Die nächsten beiden Schlafzimmer waren leer, nichts wies auf Gäste hin. Das letzte befand sich ganz hinten links. Die Tür stand offen, im Raum war es stockfinster. Engels machte Licht.
Das Zimmer war chaotisch. Der Teppich lag zusammengeschoben auf der Seite. Das Bett stand schief, Matratze und Bettzeug waren heruntergezogen worden. Die Türen des massiven Kleiderschranks standen offen, es roch angenehm. Jungmädchenkleider lagen auf dem Boden. Jeans, Blusen, mehrere Röcke, eine Jeansjacke. Eine große Reisetasche war in die Ecke geworfen worden. Daneben lagen zwei Tennisschläger. Auf dem Schreibtisch, es war dasselbe Modell wie bei ihrer Schwester, nur in Grün, lag ein Headset, daneben stand ein Teller mit Apfelscheiben und eine bauchige Flasche mit Mineralwasser.
Max Engels hatte genug und verließ das Zimmer wieder. Ohne sich noch einmal umzusehen, ging er über die Treppe nach unten, wandte sich auf der Galerie direkt nach links, und öffnete die Schlafzimmertür von Lilli und Ian Kaufmann.
Der Raum vor ihm war riesig.
Ein Türflügel stand offen und ließ das restliche Tageslicht in den Raum hineinfallen. Ein breites Boxspringbett stand neben der Terrassentür, und bot auch von dort einen herrlichen Ausblick über den Garten. An der Seitenwand hing sonst wohl ein überdimensionierter Flachbildschirm. Jetzt wirkte die Wandfläche kahl und verwaist. Für einen Augenblick starrte Engels auf die ausgebleichten Abdrücke.
Daneben stand ein Sekretär. Auf der anderen Seite befand sich eine Frisierkommode und ein großer Spiegel. Engels Blick wanderte automatisch zur Lüftungsöffnung.
„Bitte warten sie einen Augenblick.“
Max Engels schloss die Tür hinter sich. Die Anstrengung setzte ihm zu. Alles drehte sich.

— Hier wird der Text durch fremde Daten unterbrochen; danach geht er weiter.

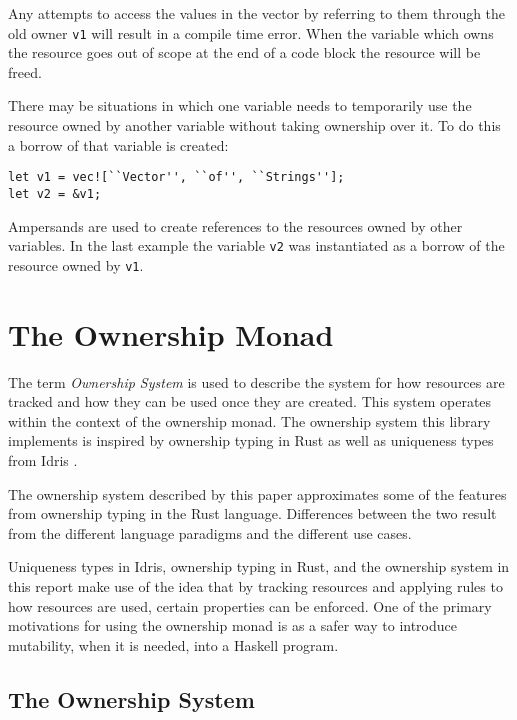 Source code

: \documentclass[onehalf,11pt]{beavtex}
\begin{document}
Any attempts to access the values in the vector by referring to them through
the old owner \texttt{v1} will result in a compile time error.
When the variable which owns the resource goes out of scope at the end of a
code block the resource will be freed.

There may be situations in which one variable needs to temporarily
use the resource owned by another variable without taking ownership over it.
To do this a borrow of that variable is created:

\begin{verbatim}
let v1 = vec![``Vector'', ``of'', ``Strings''];
let v2 = &v1;
\end{verbatim}

Ampersands are used to create references to the resources owned by other
variables.
In the last example the variable \texttt{v2} was instantiated as a borrow
of the resource owned by \texttt{v1}.



\chapter{The Ownership Monad}

The term \textit{Ownership System} is used to describe the system for how
resources are tracked and how they can be used once they are created. This
system operates within the context of the ownership monad.
The ownership system this library implements is inspired by
ownership typing in Rust \cite{rust_book_ownership}
as well as uniqueness types from Idris \cite{idris_uniqueness_types}.

The ownership system described by this paper approximates some of the
features from ownership typing in the Rust language. Differences between
the two result from the different language paradigms and the different use
cases.

Uniqueness types in Idris, ownership typing in Rust, and the ownership system in
this report make use of the idea that by tracking resources and applying rules
to how resources are used, certain properties can be enforced.
One of the primary motivations for using the ownership monad is as a
safer way to introduce mutability, when it is needed, into a Haskell program.


\section{The Ownership System}
\end{document}
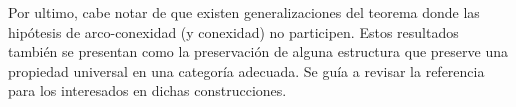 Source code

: Por ultimo, cabe notar de que existen generalizaciones del teorema
\vank donde las hipótesis de arco-conexidad (y conexidad) no participen.
Estos resultados también se presentan como la preservación de alguna
estructura que preserve una propiedad universal en una categoría
adecuada. Se guía a revisar la referencia \cite{brown} para los
interesados en dichas construcciones.
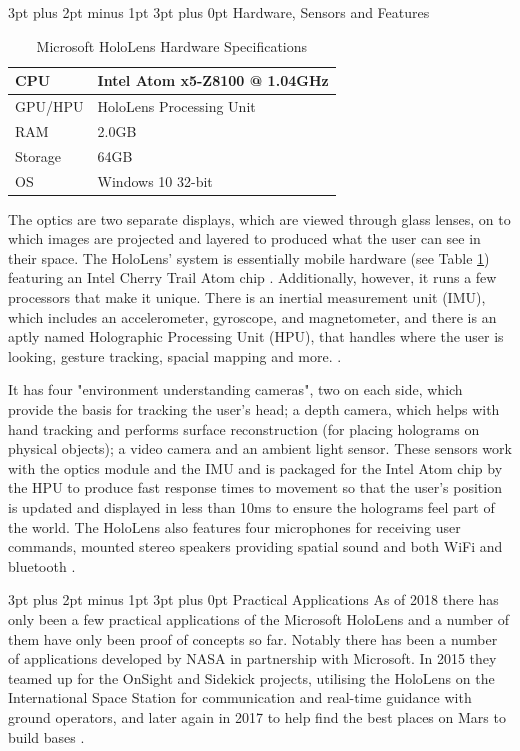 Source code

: \documentclass[12pt,a4paper]{article}
\makeatletter
\renewcommand\paragraph{\@startsection {paragraph}{1}{0mm} %
	                           {3pt plus 2pt minus 1pt} %
	                           {3pt plus 0pt} %
	                           {\normalfont}}
\makeatother
\begin{document}
\paragraph{Hardware, Sensors and Features}
\begin{table}[!h]
	\renewcommand{\arraystretch}{1.3}
	\caption{Microsoft HoloLens Hardware Specifications}
	\label{hardware}
	\centering
	\begin{tabular}{l|l}
		\toprule
		CPU & Intel Atom x5-Z8100 @ 1.04GHz\\ \hline
		GPU/HPU & HoloLens Processing Unit \\ \hline
		RAM & 2.0GB\\ \hline
		Storage & 64GB\\ \hline
		OS & Windows 10 32-bit\\ \bottomrule
	\end{tabular}
\end{table}
The optics are two separate displays, which are viewed through glass lenses, on to which images are projected and layered to produced what the user can see in their space. The HoloLens' system is essentially mobile hardware (see Table \ref{hardware}) featuring an Intel Cherry Trail Atom chip \cite{rubino16}. Additionally, however, it runs a few processors that make it unique. There is an inertial measurement unit (IMU), which includes an accelerometer, gyroscope, and magnetometer, and there is an aptly named Holographic Processing Unit (HPU), that handles where the user is looking, gesture tracking, spacial mapping and more. \cite{holmdahl15}.

It has four "environment understanding cameras", two on each side, which provide the basis for tracking the user's head; a depth camera, which helps with hand tracking and performs surface reconstruction (for placing holograms on physical objects); a video camera and an ambient light sensor. These sensors work with the optics module and the IMU and is packaged for the Intel Atom chip by the HPU to produce fast response times to movement so that the user's position is updated and displayed in less than 10ms to ensure the holograms feel part of the world. The HoloLens also features four microphones for receiving user commands, mounted stereo speakers providing spatial sound and both WiFi and bluetooth \cite{colaner16}.

\paragraph{Practical Applications}
As of 2018 there has only been a few practical applications of the Microsoft HoloLens and a number of them have only been proof of concepts so far. Notably there has been a number of applications developed by NASA in partnership with Microsoft. In 2015 they teamed up for the OnSight and Sidekick projects, utilising the HoloLens on the International Space Station for communication and real-time guidance with ground operators, and later again in 2017 to help find the best places on Mars to build bases \cite{nasa15, microsoftnews17}.
\end{document}
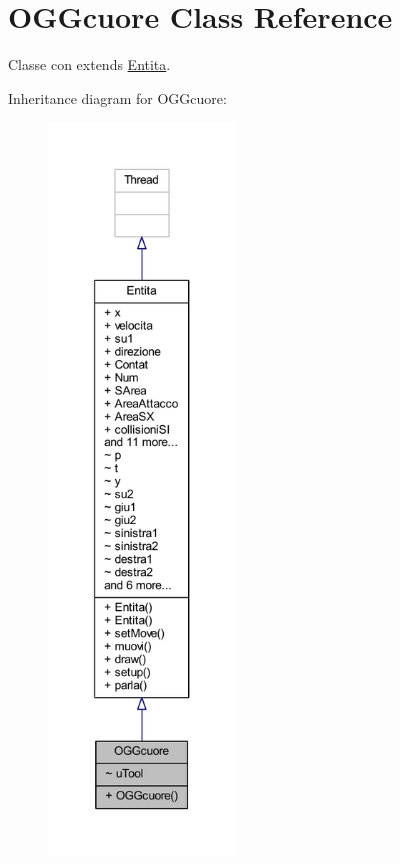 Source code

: \hypertarget{classoggetti_1_1_o_g_gcuore}{}\section{O\+G\+Gcuore Class Reference}
\label{classoggetti_1_1_o_g_gcuore}


Classe con extends \hyperlink{namespace_entita}{Entita}.  




Inheritance diagram for O\+G\+Gcuore\+:
\nopagebreak
\begin{figure}[H]
\begin{center}
\leavevmode
\includegraphics[height=550pt]{classoggetti_1_1_o_g_gcuore__inherit__graph}
\end{center}
\end{figure}


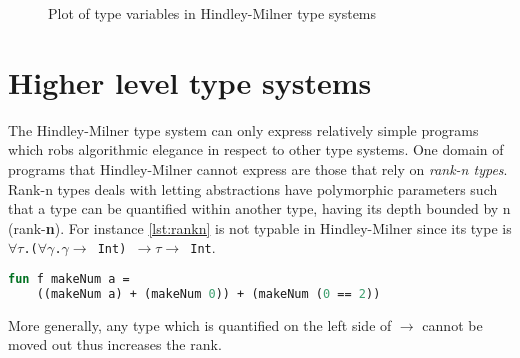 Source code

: \documentclass[11pt,oneside,a4paper]{report}
\begin{document}
\begin{figure}[ht]
    \centering
{}
    \caption{Plot of type variables in Hindley-Milner type systems}
    \label{fig:expplot}
\end{figure}

\section{Higher level type systems}
The Hindley-Milner type system can only express relatively simple programs which robs algorithmic elegance in respect to other type systems.
One domain of programs that Hindley-Milner cannot express are those that rely on \textit{rank-n types}.
Rank-n types deals with letting abstractions have polymorphic parameters such that a type can be quantified within another type, having its depth bounded by n (rank-\textbf{n}).
For instance \autoref{lst:rankn} is not typable in Hindley-Milner since its type is \texttt{$\forall\tau$.($\forall\gamma$.$\gamma \rightarrow$ Int) $\rightarrow \tau \rightarrow$ Int}.
\begin{lstlisting}[language=ML,caption={Program that requires rank-n types},label={lst:rankn},mathescape=true]
fun f makeNum a =
    ((makeNum a) + (makeNum 0)) + (makeNum (0 == 2))
\end{lstlisting}
More generally, any type which is quantified on the left side of $\rightarrow$ cannot be moved out thus increases the rank.
\end{document}
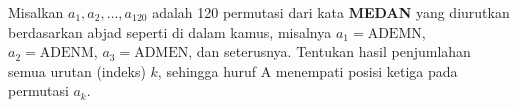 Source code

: Misalkan $a_1, a_2, \dots, a_{120}$ adalah 120 permutasi dari kata \textbf{MEDAN} yang diurutkan berdasarkan abjad seperti di dalam kamus, misalnya $a_1=\text{ADEMN}$, $a_2=\text{ADENM}$, $a_3=\text{ADMEN}$, dan seterusnya. 
Tentukan hasil penjumlahan semua urutan (indeks) $k$, sehingga huruf A menempati posisi ketiga pada permutasi $a_k$.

Der fehlende Schlaf, dachte er, und zwang sich gleichmäßig zu atmen. Nach einigen Minuten kam er wieder auf den Flur.
„Bei ihnen alles in Ordnung?“
Der Uniformierte schwieg für einen Moment, dann nickte er und gemeinsam gingen sie sie die Treppe hinunter.
„Und, wie sieht`s aus?“
Kemmer kam gerade durch die Terrassentür wieder zurück ins Wohnzimmer. Mit einem Seitenblick fragte er: „Mögen sie Eishockey?“
„Manchmal…“
Engels zog die Handschuhe aus und warf sie in den Müllsack der Spurensicherer.
„Da hinten befindet sich noch ein Schlafzimmer“, sagte Kemmer und zeigte mit seinem langen Lineal den Flur entlang. Sie machten einen Bogen nach rechts. Direkt neben der Küche lag der Essbereich, der war im Landhausstil möbliert, und dann kam noch ein kleinerer Flur. An der ersten Tür hing ein Zeichenblatt. „Hier wohnt Susanna“, stand in großen Blockbuchstaben darauf.
„Wo ist das Mädchen?“, fragte Engels. „Sie war ja wohl nicht im Haus als es passiert ist, oder?“
Der Streifenbeamte sah ihn forschend an, streckte dann seinen Arm aus und öffnete die Tür. Nebeneinander blickten sie in ein ordentliches Jugendzimmer. Das schmale Bett war gemacht und die Tagesdecke ordentlich darübergebreitet. Ein Laptop, der so aussah wie der von Sandy, stand ausgeschaltet, aber aufgeklappt auf dem Schreibtisch. Ein verblichenes Poster von Britney Spears hing neben der Tür.
„Reicht das jetzt?“
Widerstrebend nickte Engels.
Zusammen kamen sie aus dem Haus und gingen weiter durch den Vorgarten.
„Diese Susanna, wer ist das?“
„Vielleicht eines der Hausmädchen, oder?“ Kemmer rollte mit den Schultern. Neben dem Straßenrand blieb er stehen.